Existe en la poética de Raquel Lanseros (Jerez de la Frontera, 1973), doctora en Didáctica de la Lengua y la Literatura, la construcción de un presente requerido y potencial que va acompañado de una realidad incrustada en la experiencia, clave y signo del lenguaje. Una intensidad que se funde, piel adentro, con

el paso de las estaciones anímicas, para abarcar el tiempo y beberlo, trasmutarlo, navegando hacia un horizonte secuencial donde la vida espera y sale al encuentro.

Frente al nihilismo, existen los sentidos rastreadores, la base reflexiva, pujanzas y recuerdos, una sutil melancolía en el culto a la memoria, atendiendo a la fragilidad del ser humano, más allá del olvido. Las enramadas de la Historia construyen barricadas contra la libertad y los sueños. Versos que se internan en las claves de momentos especialmente expectantes, duros en ocasiones, como las consecuencias de la incivil Guerra del 36, la imagen secuencial del hombre que, amparado entre las sombras, huye monte arriba con la complicidad de una luna oscura. O el recuerdo de una voz, el magisterio de Beatriz Onieta, un tiempo de hiel, gris, mientras “los álamos susurran las palabras de Dante”, lejos de la cerrazón, amparados en la cordura.

Claves que son invocaciones, llamadas a la reconstrucción y a la esperanza, alejando el odio de las palabras y encontrando el punto de apoyo en torno a la libertad, cuando “el amor toma formas caprichosas”. Desde los asombros cotidianos, atravesando el desierto de las emociones, a ritmo sincopado, en la representación de un juego de espejos, en el trayecto confesional y evocador del espíritu.

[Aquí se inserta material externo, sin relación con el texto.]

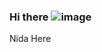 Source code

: ### Hi there ![image](https://github.com/nidakhanam/nidaKhanam/assets/86373830/1acdaa40-8475-472e-9e01-1618e41be8bb)

Nida Here
<!--
**nidakhanam/nidaKhanam** is a ✨ _special_ ✨ repository because its `README.md` (this file) appears on your GitHub profile.

Here are some ideas to get you started:

- 🔭 I’m currently working on ...
- 🌱 I’m currently learning ...
- 👯 I’m looking to collaborate on ...
- 🤔 I’m looking for help with ...
- 💬 Ask me about ...
- 📫 How to reach me: ...
- 😄 Pronouns: ...
- ⚡ Fun fact: ...
-->
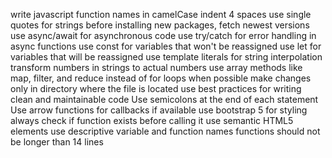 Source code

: write javascript function names in camelCase
indent 4 spaces
use single quotes for strings
before installing new packages, fetch newest versions
use async/await for asynchronous code
use try/catch for error handling in async functions
use const for variables that won't be reassigned
use let for variables that will be reassigned
use template literals for string interpolation
transform numbers in strings to actual numbers
use array methods like map, filter, and reduce instead of for loops when possible
make changes only in directory where the file is located
use best practices for writing clean and maintainable code
Use semicolons at the end of each statement
Use arrow functions for callbacks
if available use bootstrap 5 for styling
always check if function exists before calling it
use semantic HTML5 elements
use descriptive variable and function names
functions should not be longer than 14 lines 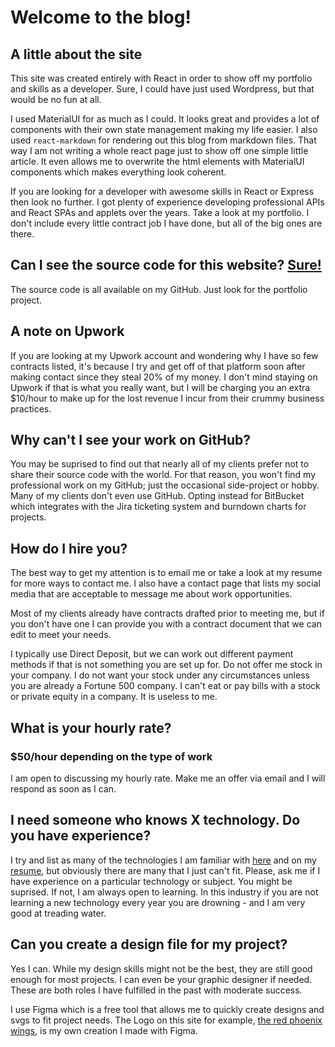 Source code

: # Welcome to the blog!

## A little about the site

This site was created entirely with React in order to show off my portfolio and skills as a developer. Sure, I could have just used Wordpress, but that would be no fun at all.

I used MaterialUI for as much as I could. It looks great and provides a lot of components with their own state management making my life easier. I also used `react-markdown` for rendering out this blog from markdown files. That way I am not writing a whole react page just to show off one simple little article. It even allows me to overwrite the html elements with MaterialUI components which makes everything look coherent.

If you are looking for a developer with awesome skills in React or Express then look no further. I got plenty of experience developing professional APIs and React SPAs and applets over the years. Take a look at my portfolio. I don't include every little contract job I have done, but all of the big ones are there.

## Can I see the source code for this website? [Sure!](https://github.com/rewrite123/portfolio/)

The source code is all available on my GitHub. Just look for the portfolio project.

## A note on Upwork

If you are looking at my Upwork account and wondering why I have so few contracts listed, it's because I try and get off of that platform soon after making contact since they steal 20% of my money. I don't mind staying on Upwork if that is what you really want, but I will be charging you an extra $10/hour to make up for the lost revenue I incur from their crummy business practices.

## Why can't I see your work on GitHub?

You may be suprised to find out that nearly all of my clients prefer not to share their source code with the world. For that reason, you won't find my professional work on my GitHub; just the occasional side-project or hobby. Many of my clients don't even use GitHub. Opting instead for BitBucket which integrates with the Jira ticketing system and burndown charts for projects.

## How do I hire you?

The best way to get my attention is to email me or take a look at my resume for more ways to contact me. I also have a contact page that lists my social media that are acceptable to message me about work opportunities.

Most of my clients already have contracts drafted prior to meeting me, but if you don't have one I can provide you with a contract document that we can edit to meet your needs.

I typically use Direct Deposit, but we can work out different payment methods if that is not something you are set up for. Do not offer me stock in your company. I do not want your stock under any circumstances unless you are already a Fortune 500 company. I can't eat or pay bills with a stock or private equity in a company. It is useless to me.

## What is your hourly rate?

### $50/hour depending on the type of work

I am open to discussing my hourly rate. Make me an offer via email and I will respond as soon as I can.

## I need someone who knows X technology. Do you have experience?

I try and list as many of the technologies I am familiar with [here](/about) and on my [resume](/Resume.pdf), but obviously there are many that I just can't fit. Please, ask me if I have experience on a particular technology or subject. You might be suprised. If not, I am always open to learning. In this industry if you are not learning a new technology every year you are drowning - and I am very good at treading water.

## Can you create a design file for my project?

Yes I can. While my design skills might not be the best, they are still good enough for most projects. I can even be your graphic designer if needed. These are both roles I have fulfilled in the past with moderate success.

I use Figma which is a free tool that allows me to quickly create designs and svgs to fit project needs. The Logo on this site for example, [the red phoenix wings](/2ffef0cc894fdc1cd745.svg), is my own creation I made with Figma.

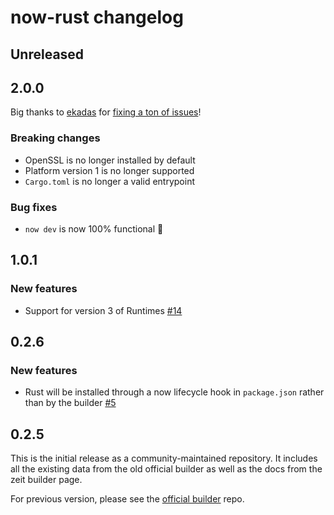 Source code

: # now-rust changelog

## Unreleased

## 2.0.0

Big thanks to [ekadas](https://github.com/ekadas) for [fixing a ton of issues](https://github.com/mike-engel/now-rust/pull/19)!

### Breaking changes

- OpenSSL is no longer installed by default
- Platform version 1 is no longer supported
- `Cargo.toml` is no longer a valid entrypoint

### Bug fixes

- `now dev` is now 100% functional :tada:

## 1.0.1

### New features

- Support for version 3 of Runtimes [#14](https://github.com/mike-engel/now-rust/pull/14)

## 0.2.6

### New features

- Rust will be installed through a now lifecycle hook in `package.json` rather than by the builder [#5](https://github.com/mike-engel/now-rust/pull/5)

## 0.2.5

This is the initial release as a community-maintained repository. It includes all the existing data from the old official builder as well as the docs from the zeit builder page.

For previous version, please see the [official builder](https://github.com/zeit/now-builders) repo.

El azar forma parte de la dinámica universal. Y existen cientos de posibilidades, tantas como posibles universos, que están en el hoy y en el mañana, más allá del escepticismo. “Huya yo del realismo encorsetado”, donde, puede caber la posibilidad, hay constancia, de que la voz enmudezca. “Vivir es un presente inacabado” y también un instante por construir. Más allá de los interrogantes, la salvación llega a través de la palabra, junto a la reivindicación de la ética, la integridad y la justicia, la conciencia social.

La vida también se proyecta a través de las cicatrices del desamor, donde no puede habitar el olvido. Mientras permanecen las huellas de la insoportable levedad del ser de Kundera y un tren se dirige hacia algún lugar del Sur. Donde el ser humano reta al tiempo, porque a menudo “los días tienden a suceder en el pasado”. Los recuerdos de juventud, a través de la niebla. Machado, la ética y el compromiso.  El exilio, la rotunda verdad a través de unos versos. “Dicen que desde entonces en Collioure no ha dejado jamás de ser invierno”. La eternidad del cosmos y su reflejo. “¿Tiene reloj la vida?”  Y hay que atender a la llamada de los sentimientos, “antes de que las hojas oculten la tierra”. Porque, como nos recuerda Raquel Lanseros desde la sensibilidad y la hondura, “no hay verdad más profunda que la vida”.